Pull-ups are performed using a wider than shoulder-width overhanded grip, but chin-ups are performed with a shoulder-width underhanded grip. This places your biceps in a mechanically advantageous position, which should lead to improved chin-up over pull-up performance. Hang from a sturdy overhead bar so your arms are straight and use an underhanded grip. Lift your chest, arch your lower back slightly and pull yourself up until your chin is over the bar. Lower yourself back down and repeat.
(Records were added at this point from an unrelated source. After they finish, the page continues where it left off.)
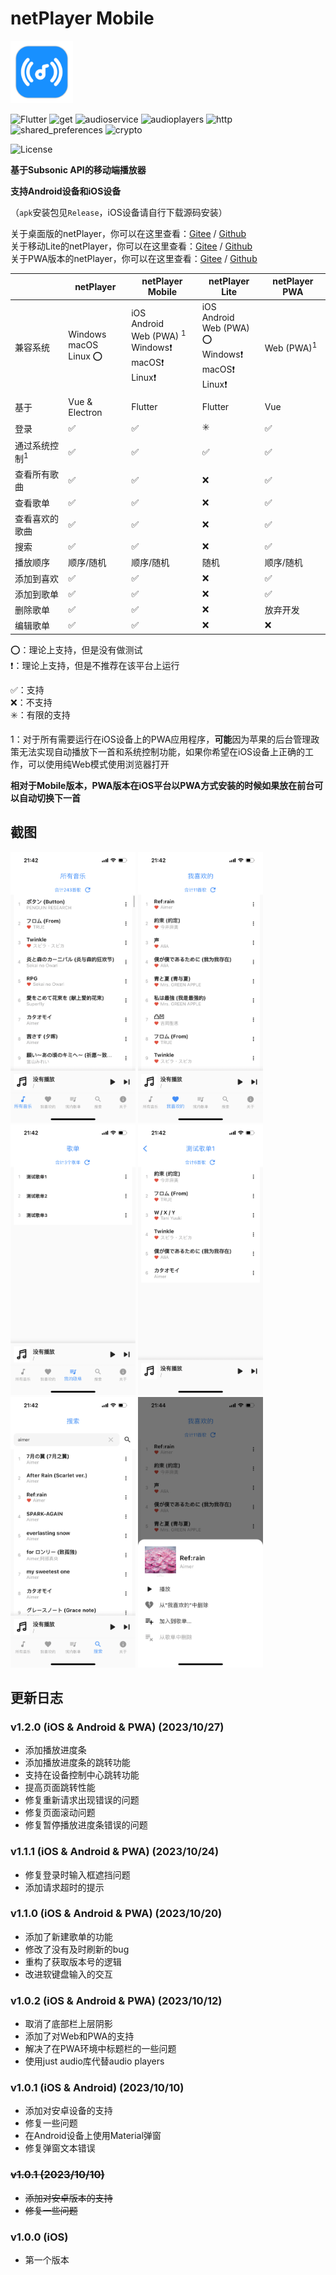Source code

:# netPlayer Mobile

<img src="./_assets/icon.png" width="100px">

![Flutter](https://img.shields.io/badge/Flutter-3.13-blue?logo=Flutter)
![get](https://img.shields.io/badge/get-4.6.5-red)
![audioservice](https://img.shields.io/badge/audio_service-0.18.10-green)
![audioplayers](https://img.shields.io/badge/audioplayers-1.1.0-yellow)
![http](https://img.shields.io/badge/http-1.1.0-orange)
![shared_preferences](https://img.shields.io/badge/shared_preferences-2.2.0-lightgreen)
![crypto](https://img.shields.io/badge/crypto-3.0.3-lightblue)

![License](https://img.shields.io/badge/License-MIT-dark_green)

**基于Subsonic API的移动端播放器**

**支持Android设备和iOS设备**

（`apk`安装包见`Release`，iOS设备请自行下载源码安装）

关于桌面版的netPlayer，你可以在这里查看：[Gitee](https://gitee.com/Ryan-zhou/net-player) / [Github](https://github.com/Zhoucheng133/net-player)  
关于移动Lite的netPlayer，你可以在这里查看：[Gitee](https://gitee.com/Ryan-zhou/net-player_-lite) / [Github](https://github.com/Zhoucheng133/neyPlayer_Lite)  
关于PWA版本的netPlayer，你可以在这里查看：[Gitee](https://gitee.com/Ryan-zhou/net-player-pwa) / [Github](https://github.com/Zhoucheng133/netPlayer-PWA)


|                          | netPlayer                       | netPlayer Mobile                                             | netPlayer Lite                                               | netPlayer PWA         |
| ------------------------ | ------------------------------- | ------------------------------------------------------------ | ------------------------------------------------------------ | --------------------- |
| 兼容系统                 | Windows<br />macOS<br />Linux ⭕ | iOS<br />Android<br />Web (PWA) <sup>1</sup><br />Windows❗<br />macOS❗<br />Linux❗ | iOS<br />Android<br />Web (PWA) ⭕<br />Windows❗<br />macOS❗<br />Linux❗ | Web (PWA)<sup>1</sup> |
| 基于                     | Vue & Electron                  | Flutter                                                      | Flutter                                                      | Vue                   |
| 登录                     | ✅                               | ✅                                                            | ✳️                                                            | ✅                     |
| 通过系统控制<sup>1</sup> | ✅                               | ✅                                                            | ✅                                                            | ✅                     |
| 查看所有歌曲             | ✅                               | ✅                                                            | ❌                                                            | ✅                     |
| 查看歌单                 | ✅                               | ✅                                                            | ❌                                                            | ✅                     |
| 查看喜欢的歌曲           | ✅                               | ✅                                                            | ❌                                                            | ✅                     |
| 搜索                     | ✅                               | ✅                                                            | ❌                                                            | ✅                     |
| 播放顺序                 | 顺序/随机                       | 顺序/随机                                                    | 随机                                                         | 顺序/随机             |
| 添加到喜欢               | ✅                               | ✅                                                            | ❌                                                            | ✅                     |
| 添加到歌单               | ✅                               | ✅                                                            | ❌                                                            | ✅                     |
| 删除歌单                 | ✅                               | ✅                                                            | ❌                                                            | 放弃开发              |
| 编辑歌单                 | ✅                               | ✅                                                            | ❌                                                            | ❌                     |

⭕：理论上支持，但是没有做测试  
❗：理论上支持，但是不推荐在该平台上运行

✅：支持  
❌：不支持  
✳️：有限的支持

1：对于所有需要运行在iOS设备上的PWA应用程序，**可能**因为苹果的后台管理政策无法实现自动播放下一首和系统控制功能，如果你希望在iOS设备上正确的工作，可以使用纯Web模式使用浏览器打开

**相对于Mobile版本，PWA版本在iOS平台以PWA方式安装的时候如果放在前台可以自动切换下一首**

## 截图
<img src="./_assets/截图1.PNG" alt="netPlayer_Lite_截图.jpg" width="200px" />
<img src="./_assets/截图2.PNG" alt="netPlayer_Lite_截图.jpg" width="200px" />
<img src="./_assets/截图3.PNG" alt="netPlayer_Lite_截图.jpg" width="200px" />
<img src="./_assets/截图4.PNG" alt="netPlayer_Lite_截图.jpg" width="200px" />
<img src="./_assets/截图5.PNG" alt="netPlayer_Lite_截图.jpg" width="200px" />
<img src="./_assets/截图6.PNG" alt="netPlayer_Lite_截图.jpg" width="200px" />

## 更新日志

### v1.2.0 (iOS & Android & PWA) (2023/10/27)
- 添加播放进度条
- 添加播放进度条的跳转功能
- 支持在设备控制中心跳转功能
- 提高页面跳转性能
- 修复重新请求出现错误的问题
- 修复页面滚动问题
- 修复暂停播放进度条错误的问题

### v1.1.1 (iOS & Android & PWA) (2023/10/24)
- 修复登录时输入框遮挡问题
- 添加请求超时的提示

### v1.1.0 (iOS & Android & PWA) (2023/10/20)
- 添加了新建歌单的功能
- 修改了没有及时刷新的bug
- 重构了获取版本号的逻辑
- 改进软键盘输入的交互

### v1.0.2 (iOS & Android & PWA) (2023/10/12)
- 取消了底部栏上层阴影
- 添加了对Web和PWA的支持
- 解决了在PWA环境中标题栏的一些问题
- 使用just audio库代替audio players

### v1.0.1 (iOS & Android) (2023/10/10)
- 添加对安卓设备的支持
- 修复一些问题
- 在Android设备上使用Material弹窗
- 修复弹窗文本错误

### ~~v1.0.1 (2023/10/10)~~
- ~~添加对安卓版本的支持~~
- ~~修复一些问题~~

### v1.0.0 (iOS)
- 第一个版本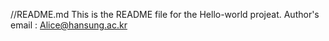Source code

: //README.md
This is the README file for the Hello-world projeat.
Author's email : Alice@hansung.ac.kr
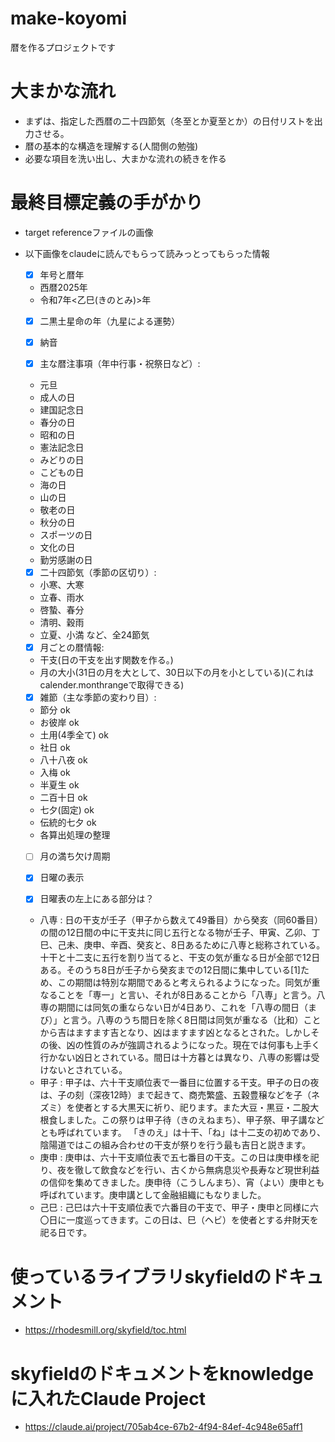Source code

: # make-koyomi
暦を作るプロジェクトです

# 大まかな流れ
- まずは、指定した西暦の二十四節気（冬至とか夏至とか）の日付リストを出力させる。
- 暦の基本的な構造を理解する(人間側の勉強)
- 必要な項目を洗い出し、大まかな流れの続きを作る

# 最終目標定義の手がかり
- target referenceファイルの画像
- 以下画像をclaudeに読んでもらって読みっとってもらった情報

    - [x] 年号と暦年
    - 西暦2025年
    - 令和7年<乙巳(きのとみ)>年

    - [x] 二黒土星命の年（九星による運勢）

    - [x] 納音

    - [x] 主な暦注事項（年中行事・祝祭日など）:
    - 元旦
    - 成人の日
    - 建国記念日
    - 春分の日
    - 昭和の日
    - 憲法記念日
    - みどりの日
    - こどもの日
    - 海の日
    - 山の日
    - 敬老の日
    - 秋分の日
    - スポーツの日
    - 文化の日
    - 勤労感謝の日

    - [x] 二十四節気（季節の区切り）:
    - 小寒、大寒
    - 立春、雨水
    - 啓蟄、春分
    - 清明、穀雨
    - 立夏、小満
    など、全24節気

    - [x] 月ごとの暦情報:
    - 干支(日の干支を出す関数を作る。)
    - 月の大小(31日の月を大として、30日以下の月を小としている)(これはcalender.monthrangeで取得できる)

    - [x] 雑節（主な季節の変わり目）:
    - 節分 ok
    - お彼岸 ok
    - 土用(4季全て) ok 
    - 社日 ok
    - 八十八夜 ok
    - 入梅 ok
    - 半夏生 ok
    - 二百十日 ok 
    - 七夕(固定) ok
    - 伝統的七夕 ok
    - 各算出処理の整理

    - [ ] 月の満ち欠け周期

    - [x] 日曜の表示

    - [x] 日曜表の左上にある部分は？
    - 八専 : 日の干支が壬子（甲子から数えて49番目）から癸亥（同60番目）の間の12日間の中に干支共に同じ五行となる物が壬子、甲寅、乙卯、丁巳、己未、庚申、辛酉、癸亥と、8日あるために八専と総称されている。十干と十二支に五行を割り当てると、干支の気が重なる日が全部で12日ある。そのうち8日が壬子から癸亥までの12日間に集中している[1]ため、この期間は特別な期間であると考えられるようになった。同気が重なることを「専一」と言い、それが8日あることから「八専」と言う。八専の期間には同気の重ならない日が4日あり、これを「八専の間日（まび）」と言う。八専のうち間日を除く8日間は同気が重なる（比和）ことから吉はますます吉となり、凶はますます凶となるとされた。しかしその後、凶の性質のみが強調されるようになった。現在では何事も上手く行かない凶日とされている。間日は十方暮とは異なり、八専の影響は受けないとされている。
    - 甲子 :
        甲子は、六十干支順位表で一番目に位置する干支。甲子の日の夜は、子の刻（深夜12時）まで起きて、商売繁盛、五穀豊穣などを子（ネズミ）を使者とする大黒天に祈り、祀ります。また大豆・黒豆・二股大根食しました。この祭りは甲子待（きのえねまち）、甲子祭、甲子講などとも呼ばれています。
        「きのえ」は十干、「ね」は十二支の初めであり、陰陽道ではこの組み合わせの干支が祭りを行う最も吉日と説きます。
    - 庚申 :
        庚申は、六十干支順位表で五七番目の干支。この日は庚申様を祀り、夜を徹して飲食などを行い、古くから無病息災や長寿など現世利益の信仰を集めてきました。庚申待（こうしんまち）、宵（よい）庚申とも呼ばれています。庚申講として金融組織にもなりました。
    - 己巳 :
        己巳は六十干支順位表で六番目の干支で、甲子・庚申と同様に六〇日に一度巡ってきます。この日は、巳（ヘビ）を使者とする弁財天を祀る日です。


# 使っているライブラリskyfieldのドキュメント
- https://rhodesmill.org/skyfield/toc.html

# skyfieldのドキュメントをknowledgeに入れたClaude Project
- https://claude.ai/project/705ab4ce-67b2-4f94-84ef-4c948e65aff1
As chin-ups are a body weight exercise, the amount of weight you have to overcome is somewhat fixed. If you are not yet strong enough to chin your body weight, you can use resistance bands to temporarily make yourself lighter. Loop a large resistance band over your overhead bar and then stand or kneel in the bottom of the loop. The band will help lift you up toward the bar. As you get stronger, use weaker resistance and then eventually wean yourself off the band altogether.
Machine Assisted Chin-ups
Assisted chinning machines use a counterweight to offset a percentage of your body weight. How much weight depends on where you slot the weight key into the stack. The greater the weight you select, the more your body weight will be counterbalanced and the easier your chinning workout will be. As you gain strength, gradually lower the amount of counterweight used until you are able to do your chin-ups unassisted. If you don't have access to one of these machines, ask a trainer or training partner to give you a spot by placing their hands under your knees and crossed ankles and lifting you up toward the bar. Remember, they should only be helping you and not doing all the work for you.
Once you are able to perform ten or more chin-ups on your own, you are ready to take on a bigger challenge -- weighted chinning. Temporarily increase your body weight by wearing a weighted vest or backpack or strapping a weight around your waist using a specially designed chinning belt. Start light, for example, five pounds, and gradually increase the weight as you get stronger.